--- Given information Enclosed Below ---

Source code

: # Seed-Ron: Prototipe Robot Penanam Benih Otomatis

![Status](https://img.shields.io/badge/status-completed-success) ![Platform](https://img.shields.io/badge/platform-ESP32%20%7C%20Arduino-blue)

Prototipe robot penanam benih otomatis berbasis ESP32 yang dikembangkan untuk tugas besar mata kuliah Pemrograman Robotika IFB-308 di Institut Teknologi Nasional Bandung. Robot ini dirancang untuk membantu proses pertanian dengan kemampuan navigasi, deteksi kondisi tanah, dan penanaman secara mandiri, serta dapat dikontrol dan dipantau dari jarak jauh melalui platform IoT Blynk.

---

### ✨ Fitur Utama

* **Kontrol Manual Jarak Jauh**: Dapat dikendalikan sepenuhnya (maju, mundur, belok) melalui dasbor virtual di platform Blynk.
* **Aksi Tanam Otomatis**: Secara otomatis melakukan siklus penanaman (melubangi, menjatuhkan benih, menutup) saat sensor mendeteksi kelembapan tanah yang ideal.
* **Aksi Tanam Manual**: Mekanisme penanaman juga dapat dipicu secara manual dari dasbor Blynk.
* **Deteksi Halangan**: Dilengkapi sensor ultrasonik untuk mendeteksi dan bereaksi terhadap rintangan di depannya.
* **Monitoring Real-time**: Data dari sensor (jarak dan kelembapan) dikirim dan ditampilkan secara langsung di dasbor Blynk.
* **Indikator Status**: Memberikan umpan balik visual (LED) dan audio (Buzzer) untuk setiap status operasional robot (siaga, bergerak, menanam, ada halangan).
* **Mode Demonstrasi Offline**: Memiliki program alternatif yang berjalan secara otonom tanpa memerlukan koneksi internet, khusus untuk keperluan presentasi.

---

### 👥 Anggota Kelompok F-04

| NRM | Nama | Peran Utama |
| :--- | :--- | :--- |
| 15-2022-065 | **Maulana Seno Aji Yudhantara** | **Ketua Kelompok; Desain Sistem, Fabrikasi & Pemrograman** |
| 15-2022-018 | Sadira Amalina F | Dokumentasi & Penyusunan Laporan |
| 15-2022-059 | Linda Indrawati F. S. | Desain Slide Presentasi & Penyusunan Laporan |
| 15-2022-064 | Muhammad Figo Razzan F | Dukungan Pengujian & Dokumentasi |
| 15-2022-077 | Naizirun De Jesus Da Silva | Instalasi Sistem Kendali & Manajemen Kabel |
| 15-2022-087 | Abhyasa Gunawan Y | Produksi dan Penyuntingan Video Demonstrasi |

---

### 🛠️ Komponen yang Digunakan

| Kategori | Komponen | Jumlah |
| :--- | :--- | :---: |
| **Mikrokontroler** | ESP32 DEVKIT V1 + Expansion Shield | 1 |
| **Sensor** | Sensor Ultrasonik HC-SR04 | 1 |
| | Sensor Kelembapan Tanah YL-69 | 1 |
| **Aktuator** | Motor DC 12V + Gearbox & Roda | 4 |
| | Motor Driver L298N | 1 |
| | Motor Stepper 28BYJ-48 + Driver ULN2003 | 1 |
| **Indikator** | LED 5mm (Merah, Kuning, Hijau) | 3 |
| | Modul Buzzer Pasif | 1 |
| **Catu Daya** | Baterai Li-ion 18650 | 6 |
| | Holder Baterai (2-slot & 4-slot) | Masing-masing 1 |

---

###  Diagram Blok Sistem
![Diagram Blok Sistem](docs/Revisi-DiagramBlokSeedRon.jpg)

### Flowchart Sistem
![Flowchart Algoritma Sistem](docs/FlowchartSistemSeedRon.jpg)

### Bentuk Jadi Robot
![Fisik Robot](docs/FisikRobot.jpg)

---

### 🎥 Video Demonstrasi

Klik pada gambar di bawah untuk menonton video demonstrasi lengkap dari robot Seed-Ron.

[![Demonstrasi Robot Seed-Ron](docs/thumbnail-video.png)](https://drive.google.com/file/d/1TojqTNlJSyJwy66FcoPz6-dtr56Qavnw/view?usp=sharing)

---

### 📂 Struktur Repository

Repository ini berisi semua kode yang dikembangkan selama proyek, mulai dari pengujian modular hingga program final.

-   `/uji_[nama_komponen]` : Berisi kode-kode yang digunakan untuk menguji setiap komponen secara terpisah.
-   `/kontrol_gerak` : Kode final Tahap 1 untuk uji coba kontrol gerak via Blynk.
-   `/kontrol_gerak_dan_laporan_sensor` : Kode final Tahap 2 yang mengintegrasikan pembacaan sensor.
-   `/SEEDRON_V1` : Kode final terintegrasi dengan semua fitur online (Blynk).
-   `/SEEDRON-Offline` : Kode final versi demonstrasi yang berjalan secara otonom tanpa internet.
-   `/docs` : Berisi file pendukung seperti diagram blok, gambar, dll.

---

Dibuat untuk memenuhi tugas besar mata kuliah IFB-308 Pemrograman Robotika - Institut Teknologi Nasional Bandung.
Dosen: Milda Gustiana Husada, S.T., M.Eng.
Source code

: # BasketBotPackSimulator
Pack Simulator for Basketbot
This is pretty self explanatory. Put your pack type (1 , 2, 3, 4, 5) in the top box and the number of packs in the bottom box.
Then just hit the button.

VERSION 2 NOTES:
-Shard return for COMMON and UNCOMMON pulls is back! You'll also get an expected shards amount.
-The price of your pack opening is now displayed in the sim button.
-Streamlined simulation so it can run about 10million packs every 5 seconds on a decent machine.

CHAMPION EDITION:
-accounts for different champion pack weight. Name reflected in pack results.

--- End of Enclosed Given information ---
--- Given information Enclosed Below ---

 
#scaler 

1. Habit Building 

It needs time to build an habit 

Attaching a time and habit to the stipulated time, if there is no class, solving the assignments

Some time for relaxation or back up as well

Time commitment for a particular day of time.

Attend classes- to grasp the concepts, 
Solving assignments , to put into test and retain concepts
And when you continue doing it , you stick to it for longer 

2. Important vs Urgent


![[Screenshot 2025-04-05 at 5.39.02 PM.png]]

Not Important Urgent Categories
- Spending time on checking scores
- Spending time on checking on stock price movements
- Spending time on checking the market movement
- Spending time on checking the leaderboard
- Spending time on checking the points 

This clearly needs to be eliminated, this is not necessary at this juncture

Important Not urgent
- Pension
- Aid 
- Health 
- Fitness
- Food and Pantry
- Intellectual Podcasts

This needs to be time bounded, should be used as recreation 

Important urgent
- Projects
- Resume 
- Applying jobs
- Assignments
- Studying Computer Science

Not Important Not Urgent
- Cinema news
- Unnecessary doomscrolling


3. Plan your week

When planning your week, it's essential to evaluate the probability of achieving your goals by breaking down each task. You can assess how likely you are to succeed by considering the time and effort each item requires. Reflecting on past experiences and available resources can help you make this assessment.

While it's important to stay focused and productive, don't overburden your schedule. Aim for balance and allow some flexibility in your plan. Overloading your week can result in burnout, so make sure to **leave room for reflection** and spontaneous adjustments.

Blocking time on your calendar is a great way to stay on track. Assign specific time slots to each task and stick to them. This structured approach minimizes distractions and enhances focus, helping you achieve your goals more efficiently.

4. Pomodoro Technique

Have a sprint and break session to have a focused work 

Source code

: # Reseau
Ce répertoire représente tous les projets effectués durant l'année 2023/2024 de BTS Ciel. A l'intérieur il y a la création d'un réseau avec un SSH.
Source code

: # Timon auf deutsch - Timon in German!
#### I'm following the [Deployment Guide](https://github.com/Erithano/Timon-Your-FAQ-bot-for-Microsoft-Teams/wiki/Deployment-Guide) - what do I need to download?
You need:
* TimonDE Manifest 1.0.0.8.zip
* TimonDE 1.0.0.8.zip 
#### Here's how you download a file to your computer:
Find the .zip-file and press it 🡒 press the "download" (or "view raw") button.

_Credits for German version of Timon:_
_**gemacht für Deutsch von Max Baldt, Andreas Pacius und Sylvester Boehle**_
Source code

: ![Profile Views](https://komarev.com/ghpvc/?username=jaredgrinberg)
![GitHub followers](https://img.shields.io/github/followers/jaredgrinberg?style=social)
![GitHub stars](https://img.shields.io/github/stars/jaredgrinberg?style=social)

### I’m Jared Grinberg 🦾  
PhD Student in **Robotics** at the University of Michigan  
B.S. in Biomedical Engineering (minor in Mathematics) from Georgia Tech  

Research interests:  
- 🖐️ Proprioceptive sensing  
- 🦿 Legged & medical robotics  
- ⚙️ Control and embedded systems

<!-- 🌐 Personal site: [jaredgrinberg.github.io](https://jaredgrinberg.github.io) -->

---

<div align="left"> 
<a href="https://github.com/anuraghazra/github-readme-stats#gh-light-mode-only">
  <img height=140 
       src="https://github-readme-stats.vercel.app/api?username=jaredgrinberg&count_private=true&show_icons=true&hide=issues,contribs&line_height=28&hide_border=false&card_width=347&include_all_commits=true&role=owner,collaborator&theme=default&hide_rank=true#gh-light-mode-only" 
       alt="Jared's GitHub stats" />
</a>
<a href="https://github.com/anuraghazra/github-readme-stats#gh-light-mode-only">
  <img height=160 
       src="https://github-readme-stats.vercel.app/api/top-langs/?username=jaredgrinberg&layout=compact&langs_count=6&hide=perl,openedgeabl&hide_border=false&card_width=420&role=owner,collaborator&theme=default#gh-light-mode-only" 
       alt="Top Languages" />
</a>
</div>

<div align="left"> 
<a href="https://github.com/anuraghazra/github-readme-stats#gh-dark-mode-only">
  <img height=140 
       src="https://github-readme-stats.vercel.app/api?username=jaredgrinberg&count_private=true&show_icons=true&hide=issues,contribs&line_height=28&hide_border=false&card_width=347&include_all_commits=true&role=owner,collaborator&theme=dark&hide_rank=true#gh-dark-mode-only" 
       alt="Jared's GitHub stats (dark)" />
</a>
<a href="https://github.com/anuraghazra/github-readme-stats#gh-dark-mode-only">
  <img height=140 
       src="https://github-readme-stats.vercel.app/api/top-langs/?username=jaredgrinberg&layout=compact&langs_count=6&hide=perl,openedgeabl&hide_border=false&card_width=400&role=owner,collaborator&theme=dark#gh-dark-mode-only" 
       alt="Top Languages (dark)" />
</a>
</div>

--- End of Enclosed Given information ---

Your goal
Since only part of the listing is wanted, copy exactly the lines from the one holding "### 📂 Struktur Repository" to the one holding "mengintegrasikan pembacaan sensor.", both included.

Exercise output
### 📂 Struktur Repository

Repository ini berisi semua kode yang dikembangkan selama proyek, mulai dari pengujian modular hingga program final.

-   `/uji_[nama_komponen]` : Berisi kode-kode yang digunakan untuk menguji setiap komponen secara terpisah.
-   `/kontrol_gerak` : Kode final Tahap 1 untuk uji coba kontrol gerak via Blynk.
-   `/kontrol_gerak_dan_laporan_sensor` : Kode final Tahap 2 yang mengintegrasikan pembacaan sensor.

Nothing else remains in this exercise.